(Data extracted from a collection)
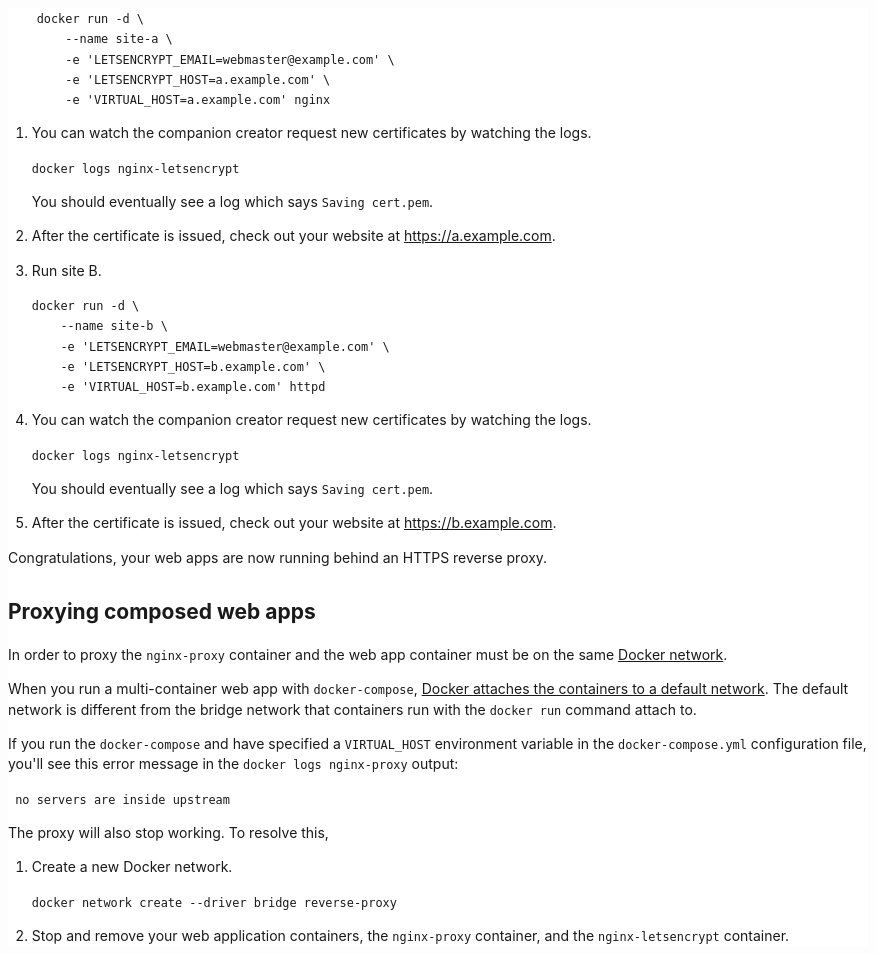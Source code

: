         docker run -d \
            --name site-a \
            -e 'LETSENCRYPT_EMAIL=webmaster@example.com' \
            -e 'LETSENCRYPT_HOST=a.example.com' \
            -e 'VIRTUAL_HOST=a.example.com' nginx

1.  You can watch the companion creator request new certificates by watching the logs.

        docker logs nginx-letsencrypt

    You should eventually see a log which says `Saving cert.pem`.

1.  After the certificate is issued, check out your website at
    https://a.example.com.

1.  Run site B.

        docker run -d \
            --name site-b \
            -e 'LETSENCRYPT_EMAIL=webmaster@example.com' \
            -e 'LETSENCRYPT_HOST=b.example.com' \
            -e 'VIRTUAL_HOST=b.example.com' httpd

1.  You can watch the companion creator request new certificates by watching the logs.

        docker logs nginx-letsencrypt

    You should eventually see a log which says `Saving cert.pem`.

1.  After the certificate is issued, check out your website at
    https://b.example.com.

Congratulations, your web apps are now running behind an HTTPS reverse proxy.

## Proxying composed web apps

In order to proxy the `nginx-proxy` container and the web app container must be on
the same [Docker network](https://runnable.com/docker/basic-docker-networking).

When you run a multi-container web app with `docker-compose`, [Docker attaches the
containers to a default network](https://runnable.com/docker/docker-compose-networking).
The default network is different from the bridge network that containers run with
the `docker run` command attach to.

If you run the `docker-compose` and have specified a `VIRTUAL_HOST`
environment variable in the `docker-compose.yml` configuration file,
you'll see this error message in the `docker logs nginx-proxy` output:

     no servers are inside upstream

The proxy will also stop working. To resolve this,

1.  Create a new Docker network.

        docker network create --driver bridge reverse-proxy
 
1.  Stop and remove your web application containers, the `nginx-proxy` container,
    and the `nginx-letsencrypt` container.
    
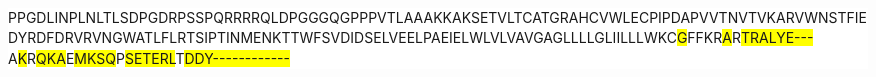 <span>P</span><span>P</span><span>G</span><span>D</span><span>L</span><span>I</span><span>N</span><span>P</span><span>L</span><span>N</span><span>L</span><span>T</span><span>L</span><span>S</span><span>D</span><span>P</span><span>G</span><span>D</span><span>R</span><span>P</span><span>S</span><span>S</span><span>P</span><span>Q</span><span>R</span><span>R</span><span>R</span><span>R</span><span>Q</span><span>L</span><span>D</span><span>P</span><span>G</span><span>G</span><span>G</span><span>Q</span><span>G</span><span>P</span><span>P</span><span>P</span><span>V</span><span>T</span><span>L</span><span>A</span><span>A</span><span>A</span><span>K</span><span>K</span><span>A</span><span>K</span><span>S</span><span>E</span><span>T</span><span>V</span><span>L</span><span>T</span><span>C</span><span>A</span><span>T</span><span>G</span><span>R</span><span>A</span><span>H</span><span>C</span><span>V</span><span>W</span><span>L</span><span>E</span><span>C</span><span>P</span><span>I</span><span>P</span><span>D</span><span>A</span><span>P</span><span>V</span><span>V</span><span>T</span><span>N</span><span>V</span><span>T</span><span>V</span><span>K</span><span>A</span><span>R</span><span>V</span><span>W</span><span>N</span><span>S</span><span>T</span><span>F</span><span>I</span><span>E</span><span>D</span><span>Y</span><span>R</span><span>D</span><span>F</span><span>D</span><span>R</span><span>V</span><span>R</span><span>V</span><span>N</span><span>G</span><span>W</span><span>A</span><span>T</span><span>L</span><span>F</span><span>L</span><span>R</span><span>T</span><span>S</span><span>I</span><span>P</span><span>T</span><span>I</span><span>N</span><span>M</span><span>E</span><span>N</span><span>K</span><span>T</span><span>T</span><span>W</span><span>F</span><span>S</span><span>V</span><span>D</span><span>I</span><span>D</span><span>S</span><span>E</span><span>L</span><span>V</span><span>E</span><span>E</span><span>L</span><span>P</span><span>A</span><span>E</span><span>I</span><span>E</span><span>L</span><span>W</span><span>L</span><span>V</span><span>L</span><span>V</span><span>A</span><span>V</span><span>G</span><span>A</span><span>G</span><span>L</span><span>L</span><span>L</span><span>L</span><span>G</span><span>L</span><span>I</span><span>I</span><span>L</span><span>L</span><span>L</span><span>W</span><span>K</span><span>C</span><span style='background-color: yellow;'>G</span><span>F</span><span>F</span><span>K</span><span>R</span><span style='background-color: yellow;'>A</span><span>R</span><span style='background-color: yellow;'>T</span><span style='background-color: yellow;'>R</span><span style='background-color: yellow;'>A</span><span style='background-color: yellow;'>L</span><span style='background-color: yellow;'>Y</span><span style='background-color: yellow;'>E</span><span style='background-color: yellow;'>-</span><span style='background-color: yellow;'>-</span><span style='background-color: yellow;'>-</span><span>A</span><span style='background-color: yellow;'>K</span><span>R</span><span style='background-color: yellow;'>Q</span><span style='background-color: yellow;'>K</span><span style='background-color: yellow;'>A</span><span>E</span><span style='background-color: yellow;'>M</span><span style='background-color: yellow;'>K</span><span style='background-color: yellow;'>S</span><span style='background-color: yellow;'>Q</span><span>P</span><span style='background-color: yellow;'>S</span><span style='background-color: yellow;'>E</span><span style='background-color: yellow;'>T</span><span style='background-color: yellow;'>E</span><span style='background-color: yellow;'>R</span><span style='background-color: yellow;'>L</span><span>T</span><span style='background-color: yellow;'>D</span><span style='background-color: yellow;'>D</span><span style='background-color: yellow;'>Y</span><span style='background-color: yellow;'>-</span><span style='background-color: yellow;'>-</span><span style='background-color: yellow;'>-</span><span style='background-color: yellow;'>-</span><span style='background-color: yellow;'>-</span><span style='background-color: yellow;'>-</span><span style='background-color: yellow;'>-</span><span style='background-color: yellow;'>-</span><span style='background-color: yellow;'>-</span><span style='background-color: yellow;'>-</span><span style='background-color: yellow;'>-</span><span style='background-color: yellow;'>-</span>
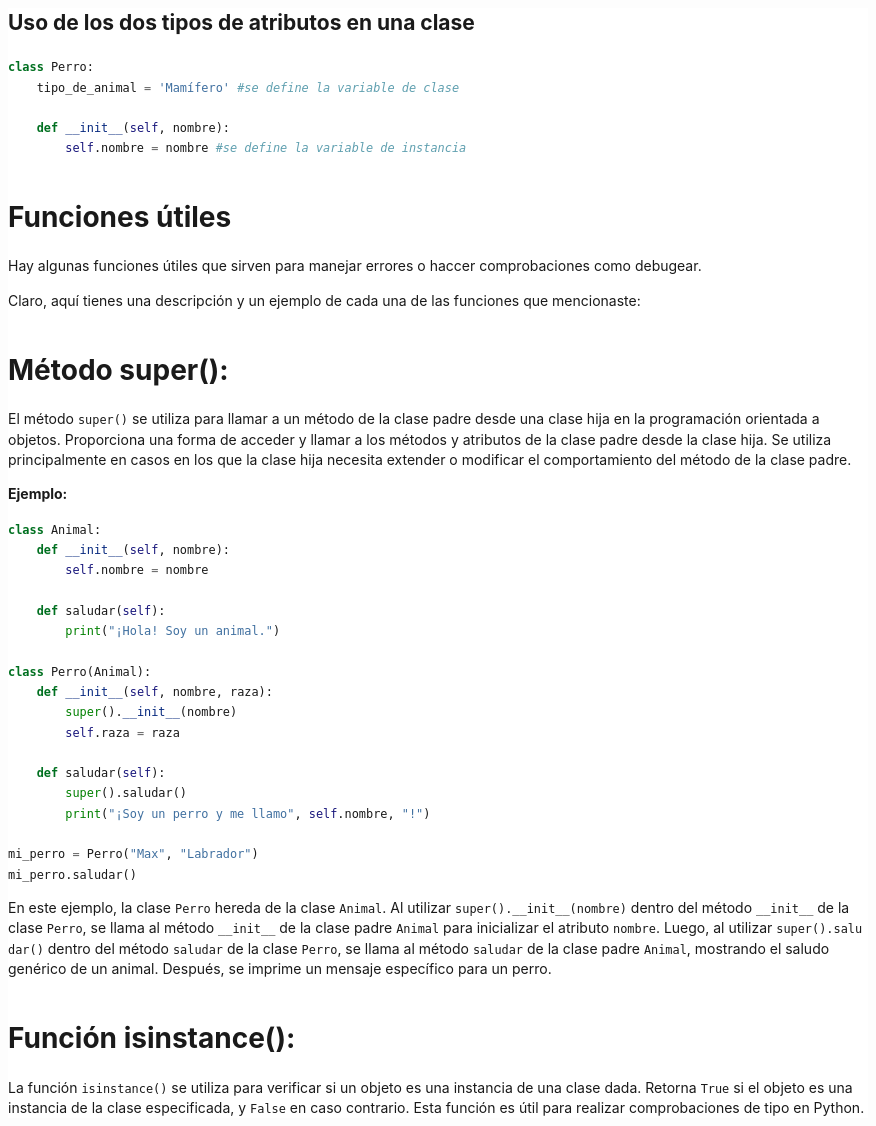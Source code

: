 ## Uso de los dos tipos de atributos en una clase

```python
class Perro:
	tipo_de_animal = 'Mamífero' #se define la variable de clase

	def __init__(self, nombre):
		self.nombre = nombre #se define la variable de instancia
```

# **Funciones útiles**

Hay algunas funciones útiles que sirven para manejar errores o haccer comprobaciones como debugear.

Claro, aquí tienes una descripción y un ejemplo de cada una de las funciones que mencionaste:

# **Método super():**
El método `super()` se utiliza para llamar a un método de la clase padre desde una clase hija en la programación orientada a objetos. Proporciona una forma de acceder y llamar a los métodos y atributos de la clase padre desde la clase hija. Se utiliza principalmente en casos en los que la clase hija necesita extender o modificar el comportamiento del método de la clase padre.

**Ejemplo:**
```python
class Animal:
    def __init__(self, nombre):
        self.nombre = nombre

    def saludar(self):
        print("¡Hola! Soy un animal.")

class Perro(Animal):
    def __init__(self, nombre, raza):
        super().__init__(nombre)
        self.raza = raza

    def saludar(self):
        super().saludar()
        print("¡Soy un perro y me llamo", self.nombre, "!")

mi_perro = Perro("Max", "Labrador")
mi_perro.saludar()
```

En este ejemplo, la clase `Perro` hereda de la clase `Animal`. Al utilizar `super().__init__(nombre)` dentro del método `__init__` de la clase `Perro`, se llama al método `__init__` de la clase padre `Animal` para inicializar el atributo `nombre`. Luego, al utilizar `super().saludar()` dentro del método `saludar` de la clase `Perro`, se llama al método `saludar` de la clase padre `Animal`, mostrando el saludo genérico de un animal. Después, se imprime un mensaje específico para un perro.

# **Función isinstance():**
La función `isinstance()` se utiliza para verificar si un objeto es una instancia de una clase dada. Retorna `True` si el objeto es una instancia de la clase especificada, y `False` en caso contrario. Esta función es útil para realizar comprobaciones de tipo en Python.
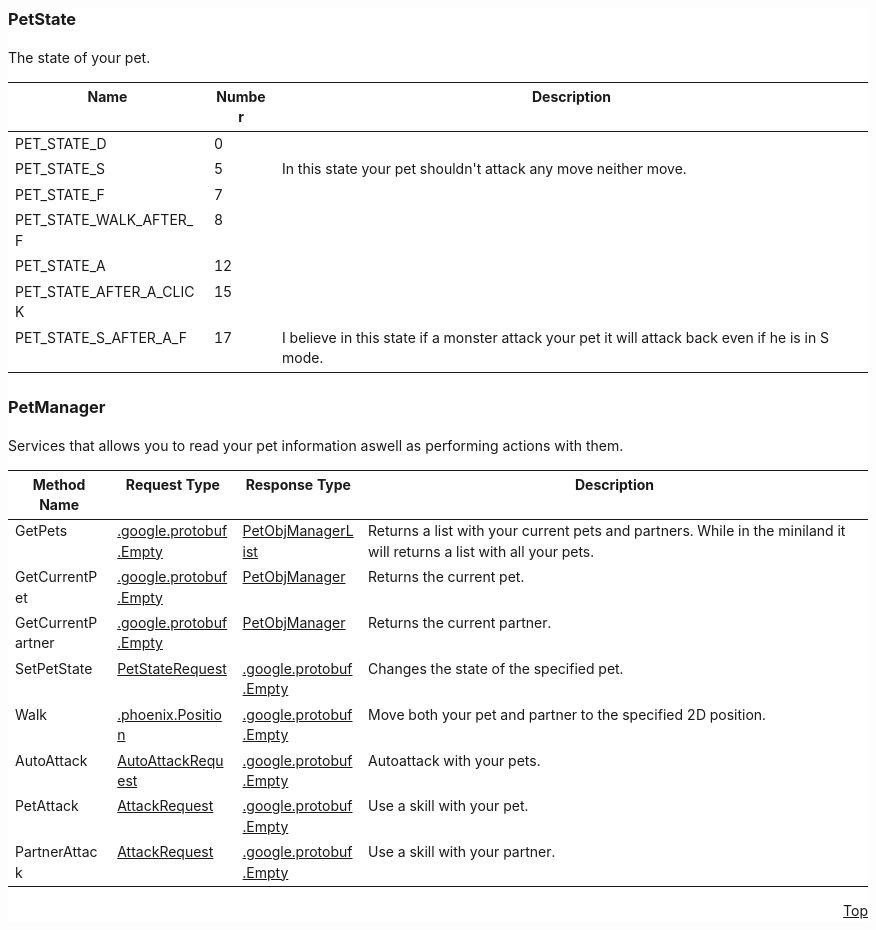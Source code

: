 



 


<a name="phoenix-game-PetState"></a>

### PetState
The state of your pet.

| Name | Number | Description |
| ---- | ------ | ----------- |
| PET_STATE_D | 0 |  |
| PET_STATE_S | 5 | In this state your pet shouldn&#39;t attack any move neither move. |
| PET_STATE_F | 7 |  |
| PET_STATE_WALK_AFTER_F | 8 |  |
| PET_STATE_A | 12 |  |
| PET_STATE_AFTER_A_CLICK | 15 |  |
| PET_STATE_S_AFTER_A_F | 17 | I believe in this state if a monster attack your pet it will attack back even if he is in S mode. |


 

 


<a name="phoenix-game-PetManager"></a>

### PetManager
Services that allows you to read your pet information aswell as performing actions with them.

| Method Name | Request Type | Response Type | Description |
| ----------- | ------------ | ------------- | ------------|
| GetPets | [.google.protobuf.Empty](#google-protobuf-Empty) | [PetObjManagerList](#phoenix-game-PetObjManagerList) | Returns a list with your current pets and partners. While in the miniland it will returns a list with all your pets. |
| GetCurrentPet | [.google.protobuf.Empty](#google-protobuf-Empty) | [PetObjManager](#phoenix-game-PetObjManager) | Returns the current pet. |
| GetCurrentPartner | [.google.protobuf.Empty](#google-protobuf-Empty) | [PetObjManager](#phoenix-game-PetObjManager) | Returns the current partner. |
| SetPetState | [PetStateRequest](#phoenix-game-PetStateRequest) | [.google.protobuf.Empty](#google-protobuf-Empty) | Changes the state of the specified pet. |
| Walk | [.phoenix.Position](#phoenix-Position) | [.google.protobuf.Empty](#google-protobuf-Empty) | Move both your pet and partner to the specified 2D position. |
| AutoAttack | [AutoAttackRequest](#phoenix-game-AutoAttackRequest) | [.google.protobuf.Empty](#google-protobuf-Empty) | Autoattack with your pets. |
| PetAttack | [AttackRequest](#phoenix-game-AttackRequest) | [.google.protobuf.Empty](#google-protobuf-Empty) | Use a skill with your pet. |
| PartnerAttack | [AttackRequest](#phoenix-game-AttackRequest) | [.google.protobuf.Empty](#google-protobuf-Empty) | Use a skill with your partner. |

 



<a name="phoenixapi_protos_game_playermanager-proto"></a>
<p align="right"><a href="#top">Top</a></p>
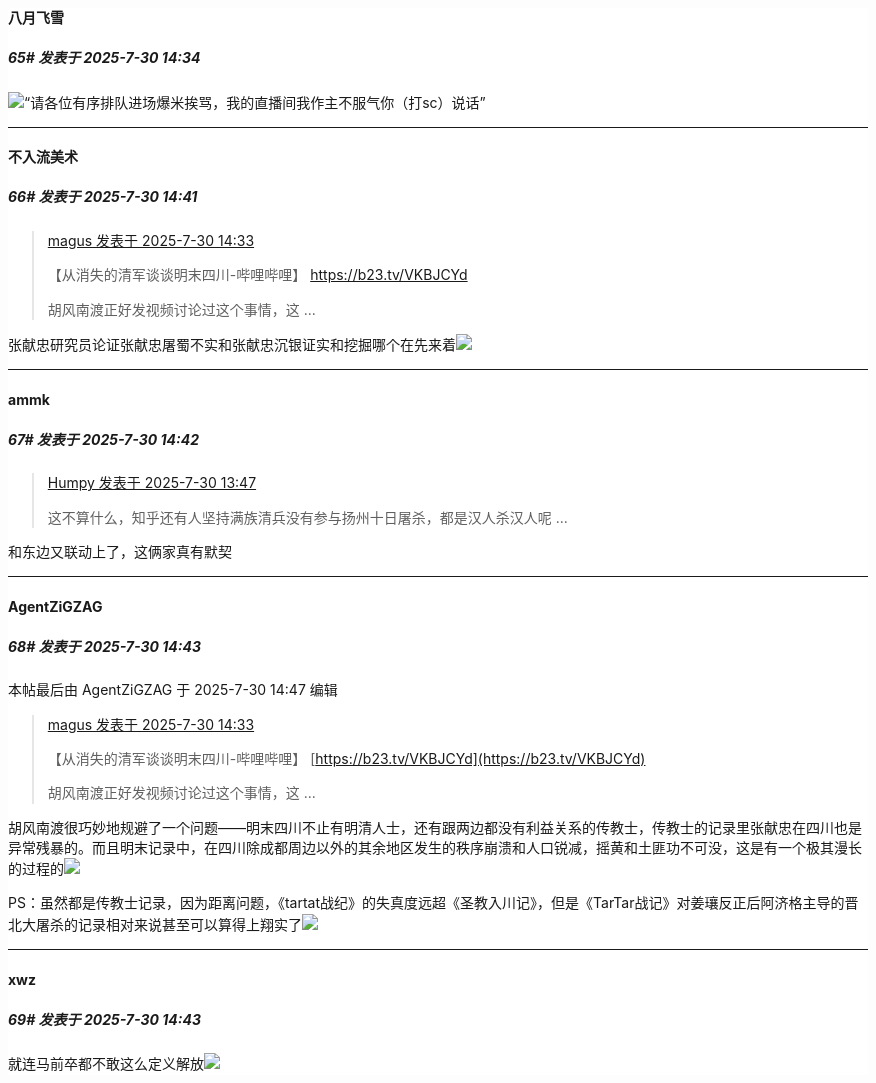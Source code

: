 ####  八月飞雪  
##### 65#       发表于 2025-7-30 14:34

<img src="https://static.stage1st.com/image/smiley/face2017/067.png" referrerpolicy="no-referrer">“请各位有序排队进场爆米挨骂，我的直播间我作主不服气你（打sc）说话”


*****

####  不入流美术  
##### 66#       发表于 2025-7-30 14:41

<blockquote><a href="httphttps://stage1st.com/2b/forum.php?mod=redirect&amp;goto=findpost&amp;pid=68184438&amp;ptid=2257825" target="_blank">magus 发表于 2025-7-30 14:33</a>

【从消失的清军谈谈明末四川-哔哩哔哩】 https://b23.tv/VKBJCYd

胡风南渡正好发视频讨论过这个事情，这 ...</blockquote>
张献忠研究员论证张献忠屠蜀不实和张献忠沉银证实和挖掘哪个在先来着<img src="https://static.stage1st.com/image/smiley/face2017/037.png" referrerpolicy="no-referrer">


*****

####  ammk  
##### 67#       发表于 2025-7-30 14:42

<blockquote><a href="httphttps://stage1st.com/2b/forum.php?mod=redirect&amp;goto=findpost&amp;pid=68184123&amp;ptid=2257825" target="_blank">Humpy 发表于 2025-7-30 13:47</a>

这不算什么，知乎还有人坚持满族清兵没有参与扬州十日屠杀，都是汉人杀汉人呢 ...</blockquote>
和东边又联动上了，这俩家真有默契

*****

####  AgentZiGZAG  
##### 68#       发表于 2025-7-30 14:43

 本帖最后由 AgentZiGZAG 于 2025-7-30 14:47 编辑 
<blockquote><a href="httphttps://stage1st.com/2b/forum.php?mod=redirect&amp;goto=findpost&amp;pid=68184438&amp;ptid=2257825" target="_blank">magus 发表于 2025-7-30 14:33</a>

【从消失的清军谈谈明末四川-哔哩哔哩】 [https://b23.tv/VKBJCYd](https://b23.tv/VKBJCYd)

胡风南渡正好发视频讨论过这个事情，这 ...</blockquote>
胡风南渡很巧妙地规避了一个问题——明末四川不止有明清人士，还有跟两边都没有利益关系的传教士，传教士的记录里张献忠在四川也是异常残暴的。而且明末记录中，在四川除成都周边以外的其余地区发生的秩序崩溃和人口锐减，摇黄和土匪功不可没，这是有一个极其漫长的过程的<img src="https://static.stage1st.com/image/smiley/face2017/002.png" referrerpolicy="no-referrer">

PS：虽然都是传教士记录，因为距离问题，《tartat战纪》的失真度远超《圣教入川记》，但是《TarTar战记》对姜瓖反正后阿济格主导的晋北大屠杀的记录相对来说甚至可以算得上翔实了<img src="https://static.stage1st.com/image/smiley/face2017/002.png" referrerpolicy="no-referrer">

*****

####  xwz  
##### 69#       发表于 2025-7-30 14:43

就连马前卒都不敢这么定义解放<img src="https://static.stage1st.com/image/smiley/face2017/048.png" referrerpolicy="no-referrer">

- YOUR TASK -
Word for word, restate the lines above from the first through the one that contains "https://b.example.com.", and exclude all pictures.

- RESULT -
Source code

:         docker run -d \
            --name site-a \
            -e 'LETSENCRYPT_EMAIL=webmaster@example.com' \
            -e 'LETSENCRYPT_HOST=a.example.com' \
            -e 'VIRTUAL_HOST=a.example.com' nginx

1.  You can watch the companion creator request new certificates by watching the logs.

        docker logs nginx-letsencrypt

    You should eventually see a log which says `Saving cert.pem`.

1.  After the certificate is issued, check out your website at
    https://a.example.com.

1.  Run site B.

        docker run -d \
            --name site-b \
            -e 'LETSENCRYPT_EMAIL=webmaster@example.com' \
            -e 'LETSENCRYPT_HOST=b.example.com' \
            -e 'VIRTUAL_HOST=b.example.com' httpd

1.  You can watch the companion creator request new certificates by watching the logs.

        docker logs nginx-letsencrypt

    You should eventually see a log which says `Saving cert.pem`.

1.  After the certificate is issued, check out your website at
    https://b.example.com.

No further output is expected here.